The world of Large Language Models (LLMs) and Retrieval Augmented Generation (RAG) can seem daunting, but it doesn't have to be! If you're eager to learn about these powerful AI technologies, there's no better way than diving in and building something yourself.
This post outlines five beginner-friendly projects that gradually introduce you to the core concepts of LLMs and RAG. No prior experience is required —no problem! We'll start with the basics and work our way up.
1. Your First LLM API Call: A Simple Q&A Chatbot
You can start your journey by interacting with a pre-trained LLM like GPT-4 through its API. This project involves sending a question to the API and displaying the response. It's a simple yet effective way to understand how LLMs process information and generate human-like text.
2. Summarizing Videos with LLMs
Take a step further and use an LLM to summarize YouTube videos. You'll learn to extract the audio from a video, transcribe it into text using a speech-to-text API, and then feed it to an LLM for summarization. This project combines multiple AI technologies and showcases the practical applications of LLMs.
3. Building a RAG Pipeline from Scratch
Ready to build your own RAG system? This project guides you through creating a basic RAG pipeline. You'll learn how to:
Create a vector database to store and search your data.
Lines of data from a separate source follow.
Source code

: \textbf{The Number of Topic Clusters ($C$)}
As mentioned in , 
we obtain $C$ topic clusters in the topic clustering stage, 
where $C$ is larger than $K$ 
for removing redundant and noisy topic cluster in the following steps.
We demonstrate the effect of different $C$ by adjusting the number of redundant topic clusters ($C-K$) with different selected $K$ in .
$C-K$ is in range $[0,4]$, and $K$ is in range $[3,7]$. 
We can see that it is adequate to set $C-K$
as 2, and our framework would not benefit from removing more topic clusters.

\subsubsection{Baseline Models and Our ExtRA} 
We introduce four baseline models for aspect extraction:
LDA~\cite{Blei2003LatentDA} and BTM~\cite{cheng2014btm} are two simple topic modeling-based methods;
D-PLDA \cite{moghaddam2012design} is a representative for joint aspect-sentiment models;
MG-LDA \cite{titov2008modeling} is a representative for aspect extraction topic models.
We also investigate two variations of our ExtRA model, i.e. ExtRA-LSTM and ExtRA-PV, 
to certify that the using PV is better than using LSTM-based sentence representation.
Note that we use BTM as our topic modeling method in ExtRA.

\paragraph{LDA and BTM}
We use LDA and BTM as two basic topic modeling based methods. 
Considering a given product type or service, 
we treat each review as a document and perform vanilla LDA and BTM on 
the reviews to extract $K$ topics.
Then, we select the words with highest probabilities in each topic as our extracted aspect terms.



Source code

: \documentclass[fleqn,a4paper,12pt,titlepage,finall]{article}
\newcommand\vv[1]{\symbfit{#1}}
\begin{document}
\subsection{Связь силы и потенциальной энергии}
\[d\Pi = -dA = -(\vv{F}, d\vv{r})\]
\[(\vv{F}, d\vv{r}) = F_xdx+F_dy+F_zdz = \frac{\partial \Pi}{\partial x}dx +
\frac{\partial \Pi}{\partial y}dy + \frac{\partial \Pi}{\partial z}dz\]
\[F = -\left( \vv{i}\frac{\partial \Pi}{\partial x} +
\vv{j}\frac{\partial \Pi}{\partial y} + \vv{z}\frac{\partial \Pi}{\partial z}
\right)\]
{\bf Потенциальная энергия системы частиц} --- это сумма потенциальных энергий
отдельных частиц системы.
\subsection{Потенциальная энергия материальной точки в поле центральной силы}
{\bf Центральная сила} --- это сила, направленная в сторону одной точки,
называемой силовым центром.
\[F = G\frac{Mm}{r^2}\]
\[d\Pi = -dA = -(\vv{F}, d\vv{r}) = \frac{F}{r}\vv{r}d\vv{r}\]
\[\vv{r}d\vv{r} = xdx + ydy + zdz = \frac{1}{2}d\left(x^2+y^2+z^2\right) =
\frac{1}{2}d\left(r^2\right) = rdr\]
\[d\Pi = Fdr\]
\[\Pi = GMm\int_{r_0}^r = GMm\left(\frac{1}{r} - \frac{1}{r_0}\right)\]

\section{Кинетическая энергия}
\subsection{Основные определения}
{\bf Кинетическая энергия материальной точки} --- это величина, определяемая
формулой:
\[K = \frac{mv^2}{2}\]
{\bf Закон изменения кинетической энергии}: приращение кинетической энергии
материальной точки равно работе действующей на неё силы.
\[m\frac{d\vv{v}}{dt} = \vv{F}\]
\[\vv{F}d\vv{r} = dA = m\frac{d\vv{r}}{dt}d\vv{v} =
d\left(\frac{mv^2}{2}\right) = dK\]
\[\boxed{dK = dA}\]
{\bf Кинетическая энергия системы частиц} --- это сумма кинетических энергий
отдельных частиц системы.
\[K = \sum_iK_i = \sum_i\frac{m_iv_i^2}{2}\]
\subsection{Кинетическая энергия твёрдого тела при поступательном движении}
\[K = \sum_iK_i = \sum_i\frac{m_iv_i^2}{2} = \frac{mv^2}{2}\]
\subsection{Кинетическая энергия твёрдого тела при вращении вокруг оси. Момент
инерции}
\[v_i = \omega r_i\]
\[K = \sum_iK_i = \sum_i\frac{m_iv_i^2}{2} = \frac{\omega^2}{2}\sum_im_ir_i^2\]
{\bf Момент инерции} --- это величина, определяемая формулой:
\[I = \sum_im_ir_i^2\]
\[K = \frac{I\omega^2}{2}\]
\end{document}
Use embeddings to represent text as vectors.
Retrieve relevant information from the database based on a user's query.
Generate comprehensive answers by combining retrieved information with LLM capabilities.
4. Fine-tuning LLMs on a Custom Dataset
Fine-tuning allows you to adapt a pre-trained LLM to your specific needs. In this project, you'll create a custom dataset and use it to fine-tune a model. This will give you a deeper understanding of how LLMs learn and how to customize them for specific tasks.
5. Building a Context-Aware Chatbot with RAG
You can combine your knowledge of LLMs and RAG to build a context-aware chatbot. This project involves creating a chatbot that can access and retrieve information from a knowledge base to answer questions accurately and comprehensively.
Why These Projects?
These projects are designed to be:
Progressive: They gradually increase in complexity, allowing you to learn at your own pace.
Practical: They demonstrate real-world applications of LLMs and RAG.
Engaging: They challenge you to build something unique and interesting.
By completing these projects, you'll gain a solid foundation in LLMs and RAG, setting yourself up for more advanced AI endeavors. So, what are you waiting for? Start building!